でも、切ないことに変わりはない。またしばらくするとごそごそ動き出す。「どうしましたか?」と看護師さんは飛んでくる。離床センサーのおかげで、全ては看護師さんのお見通し。そんなこととは露知らず、何度もベッドから抜け出そうとするYさん。
 そして、同じやりとりが始まる。看護師さんが去ると、「せつないねえ、せつないねえ」とつぶやくYさんのその切なさが私にも切なくなってくる。そのうち、看護師さんの「もう少し我慢してね」の「もう少し」とYさんの考える「もう少し」が噛みあっていないような気がしてきた私は、何度目かに飛んできた看護師さんに、「あとどのくらい待てばいいのでしょうかね」と聞いてみる。「抜糸まで」という答え。「あと何日くらいしたら抜糸できるんでしょうね」と私。「あと3,4日」と看護師さん。それは、私も驚くくらいの「長~い長~いもう少し」だった。看護師さんが帰ってから、私だけではなく隣のIさんも、「あと3晩寝ればトイレに行けるそうですよ」とYさんを慰める。

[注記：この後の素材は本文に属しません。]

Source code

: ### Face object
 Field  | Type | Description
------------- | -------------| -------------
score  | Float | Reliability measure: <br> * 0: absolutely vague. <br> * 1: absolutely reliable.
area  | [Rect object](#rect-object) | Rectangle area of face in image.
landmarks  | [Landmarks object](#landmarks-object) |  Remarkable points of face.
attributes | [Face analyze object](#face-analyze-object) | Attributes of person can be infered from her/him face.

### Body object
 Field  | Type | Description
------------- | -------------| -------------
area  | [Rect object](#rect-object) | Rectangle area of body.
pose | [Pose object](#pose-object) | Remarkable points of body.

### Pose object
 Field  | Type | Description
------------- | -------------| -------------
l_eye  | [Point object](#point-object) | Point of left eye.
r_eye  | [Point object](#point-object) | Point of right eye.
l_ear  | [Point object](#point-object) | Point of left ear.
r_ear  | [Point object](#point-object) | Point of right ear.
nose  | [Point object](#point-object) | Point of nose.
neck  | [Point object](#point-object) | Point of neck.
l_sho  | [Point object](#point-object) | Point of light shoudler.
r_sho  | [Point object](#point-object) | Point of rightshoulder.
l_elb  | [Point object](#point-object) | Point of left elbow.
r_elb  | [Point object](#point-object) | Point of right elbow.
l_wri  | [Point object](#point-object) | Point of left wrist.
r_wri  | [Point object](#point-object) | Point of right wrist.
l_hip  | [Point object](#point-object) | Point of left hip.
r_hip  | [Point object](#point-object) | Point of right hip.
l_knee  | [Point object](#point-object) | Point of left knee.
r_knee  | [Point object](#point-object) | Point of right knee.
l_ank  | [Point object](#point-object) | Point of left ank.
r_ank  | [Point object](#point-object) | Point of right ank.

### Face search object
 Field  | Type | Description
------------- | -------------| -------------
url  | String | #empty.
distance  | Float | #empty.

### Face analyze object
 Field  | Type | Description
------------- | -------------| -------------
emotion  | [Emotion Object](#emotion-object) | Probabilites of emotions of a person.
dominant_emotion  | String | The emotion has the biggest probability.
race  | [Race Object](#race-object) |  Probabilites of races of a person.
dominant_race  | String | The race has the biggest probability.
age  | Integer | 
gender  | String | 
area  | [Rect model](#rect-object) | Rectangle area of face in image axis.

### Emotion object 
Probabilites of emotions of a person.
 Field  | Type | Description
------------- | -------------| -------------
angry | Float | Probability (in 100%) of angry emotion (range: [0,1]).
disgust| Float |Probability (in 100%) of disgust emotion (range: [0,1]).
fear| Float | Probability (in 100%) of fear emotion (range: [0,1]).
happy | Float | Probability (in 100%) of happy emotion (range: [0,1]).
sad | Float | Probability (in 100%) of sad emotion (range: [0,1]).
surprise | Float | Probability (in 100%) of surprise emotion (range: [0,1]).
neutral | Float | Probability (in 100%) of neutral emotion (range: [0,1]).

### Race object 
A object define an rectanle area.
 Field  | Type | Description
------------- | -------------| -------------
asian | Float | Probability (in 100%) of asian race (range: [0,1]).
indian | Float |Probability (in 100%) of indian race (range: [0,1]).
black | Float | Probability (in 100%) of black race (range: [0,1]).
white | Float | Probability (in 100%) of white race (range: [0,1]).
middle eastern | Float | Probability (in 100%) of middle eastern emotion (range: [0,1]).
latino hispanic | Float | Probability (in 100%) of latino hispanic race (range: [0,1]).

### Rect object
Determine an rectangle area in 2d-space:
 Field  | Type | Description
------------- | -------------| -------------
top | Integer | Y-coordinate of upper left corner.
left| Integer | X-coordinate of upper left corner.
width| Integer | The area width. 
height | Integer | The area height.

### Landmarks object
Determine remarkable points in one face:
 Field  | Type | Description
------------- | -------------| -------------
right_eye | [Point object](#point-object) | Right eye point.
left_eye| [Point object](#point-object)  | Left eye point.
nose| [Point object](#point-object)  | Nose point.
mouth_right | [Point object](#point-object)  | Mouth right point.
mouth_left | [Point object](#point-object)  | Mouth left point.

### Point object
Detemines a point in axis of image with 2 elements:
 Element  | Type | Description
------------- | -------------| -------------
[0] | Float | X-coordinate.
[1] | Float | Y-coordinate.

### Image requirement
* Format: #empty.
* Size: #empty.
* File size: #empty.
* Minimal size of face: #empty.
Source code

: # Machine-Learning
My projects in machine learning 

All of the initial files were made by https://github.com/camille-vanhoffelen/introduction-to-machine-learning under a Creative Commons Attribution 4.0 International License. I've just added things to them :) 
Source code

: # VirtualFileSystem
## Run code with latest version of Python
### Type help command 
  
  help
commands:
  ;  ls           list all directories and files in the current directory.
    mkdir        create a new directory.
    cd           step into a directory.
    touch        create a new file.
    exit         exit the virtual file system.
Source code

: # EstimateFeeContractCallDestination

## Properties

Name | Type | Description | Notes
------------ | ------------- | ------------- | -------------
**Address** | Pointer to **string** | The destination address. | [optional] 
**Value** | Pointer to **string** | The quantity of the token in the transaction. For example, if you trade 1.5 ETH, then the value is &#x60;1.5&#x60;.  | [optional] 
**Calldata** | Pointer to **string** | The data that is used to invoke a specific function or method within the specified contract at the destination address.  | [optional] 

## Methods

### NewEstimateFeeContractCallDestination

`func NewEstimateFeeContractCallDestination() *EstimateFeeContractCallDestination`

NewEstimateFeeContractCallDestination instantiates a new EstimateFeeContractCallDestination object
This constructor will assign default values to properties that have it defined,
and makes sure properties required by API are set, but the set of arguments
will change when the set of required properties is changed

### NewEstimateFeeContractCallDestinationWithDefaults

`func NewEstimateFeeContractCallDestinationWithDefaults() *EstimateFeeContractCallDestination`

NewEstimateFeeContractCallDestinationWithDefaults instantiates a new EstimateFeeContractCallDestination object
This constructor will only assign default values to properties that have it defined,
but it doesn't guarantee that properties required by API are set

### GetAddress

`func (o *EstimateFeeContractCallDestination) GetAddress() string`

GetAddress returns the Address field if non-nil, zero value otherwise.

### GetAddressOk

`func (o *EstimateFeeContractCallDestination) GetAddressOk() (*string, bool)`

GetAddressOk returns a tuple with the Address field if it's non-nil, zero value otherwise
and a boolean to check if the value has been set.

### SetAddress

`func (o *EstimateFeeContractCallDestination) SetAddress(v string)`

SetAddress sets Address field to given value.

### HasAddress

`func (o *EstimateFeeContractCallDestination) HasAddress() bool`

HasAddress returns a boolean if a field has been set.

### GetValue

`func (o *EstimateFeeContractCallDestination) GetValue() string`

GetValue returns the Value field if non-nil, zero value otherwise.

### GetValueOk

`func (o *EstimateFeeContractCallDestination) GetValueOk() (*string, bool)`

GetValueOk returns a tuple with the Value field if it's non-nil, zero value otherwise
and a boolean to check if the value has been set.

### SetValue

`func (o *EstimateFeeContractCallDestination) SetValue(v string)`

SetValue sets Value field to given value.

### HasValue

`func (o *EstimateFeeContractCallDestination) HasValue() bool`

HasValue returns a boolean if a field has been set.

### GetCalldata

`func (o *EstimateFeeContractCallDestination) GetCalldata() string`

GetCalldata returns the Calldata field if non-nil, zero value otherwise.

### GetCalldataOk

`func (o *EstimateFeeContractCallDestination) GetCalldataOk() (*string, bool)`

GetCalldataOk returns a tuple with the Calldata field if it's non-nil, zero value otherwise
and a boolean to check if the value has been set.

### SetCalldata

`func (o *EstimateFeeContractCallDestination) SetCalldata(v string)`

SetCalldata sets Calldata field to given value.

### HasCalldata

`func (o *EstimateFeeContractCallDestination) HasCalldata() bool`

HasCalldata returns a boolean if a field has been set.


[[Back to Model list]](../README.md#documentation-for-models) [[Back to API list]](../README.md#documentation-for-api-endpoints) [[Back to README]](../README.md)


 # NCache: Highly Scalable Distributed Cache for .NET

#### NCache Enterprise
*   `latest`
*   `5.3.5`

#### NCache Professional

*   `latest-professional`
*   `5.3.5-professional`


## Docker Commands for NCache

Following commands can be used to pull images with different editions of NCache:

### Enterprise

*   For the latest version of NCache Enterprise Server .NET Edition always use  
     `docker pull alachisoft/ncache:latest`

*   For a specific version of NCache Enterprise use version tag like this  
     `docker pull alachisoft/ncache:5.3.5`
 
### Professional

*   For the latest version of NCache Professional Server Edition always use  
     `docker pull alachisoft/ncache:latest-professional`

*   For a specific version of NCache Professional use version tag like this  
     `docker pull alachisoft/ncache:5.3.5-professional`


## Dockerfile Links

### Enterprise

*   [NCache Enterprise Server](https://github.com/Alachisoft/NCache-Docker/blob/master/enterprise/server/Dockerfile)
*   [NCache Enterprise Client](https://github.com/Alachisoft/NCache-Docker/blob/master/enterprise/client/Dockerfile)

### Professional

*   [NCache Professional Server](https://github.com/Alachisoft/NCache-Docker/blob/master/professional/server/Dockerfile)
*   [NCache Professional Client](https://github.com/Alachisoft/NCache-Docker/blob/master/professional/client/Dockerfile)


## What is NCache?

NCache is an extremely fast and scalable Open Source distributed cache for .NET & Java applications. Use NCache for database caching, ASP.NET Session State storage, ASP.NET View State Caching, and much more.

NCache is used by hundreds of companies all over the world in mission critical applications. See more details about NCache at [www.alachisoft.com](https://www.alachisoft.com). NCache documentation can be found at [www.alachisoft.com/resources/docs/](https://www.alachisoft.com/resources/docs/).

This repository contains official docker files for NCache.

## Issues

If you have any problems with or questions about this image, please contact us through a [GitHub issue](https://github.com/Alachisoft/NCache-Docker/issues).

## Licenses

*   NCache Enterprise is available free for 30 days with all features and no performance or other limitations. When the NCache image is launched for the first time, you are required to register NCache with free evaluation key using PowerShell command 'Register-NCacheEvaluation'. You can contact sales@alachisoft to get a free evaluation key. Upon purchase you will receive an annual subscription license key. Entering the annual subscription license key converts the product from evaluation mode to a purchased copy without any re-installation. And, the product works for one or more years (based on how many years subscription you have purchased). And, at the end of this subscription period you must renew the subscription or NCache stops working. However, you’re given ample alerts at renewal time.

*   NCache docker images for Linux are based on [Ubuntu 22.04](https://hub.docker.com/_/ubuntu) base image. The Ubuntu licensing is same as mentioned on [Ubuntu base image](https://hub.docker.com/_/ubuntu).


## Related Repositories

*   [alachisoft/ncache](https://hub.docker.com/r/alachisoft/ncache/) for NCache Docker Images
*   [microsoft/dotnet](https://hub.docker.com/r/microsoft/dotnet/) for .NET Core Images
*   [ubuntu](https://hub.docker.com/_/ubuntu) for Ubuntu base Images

 「何もやることがなくてね」という母に、そんなときはどんな風に時間を過ごしているの?と聞いてみた。「窓の外を眺めてる」と母。「でも、変わらなくてね」とも。「この間、鳩が来たよ!」と言って、しばらく間を置いてから「カラスよりましでしょ」と目を丸くして言う母に、私は思わず吹き出してしまう。「昨日はね、欄干(窓の前のテラスの)から垂れる水滴を見ていた」と語る母の言葉に、乾いた病室から見える雨の日のこんな風景が、私の目にも鮮やかに映るのだった。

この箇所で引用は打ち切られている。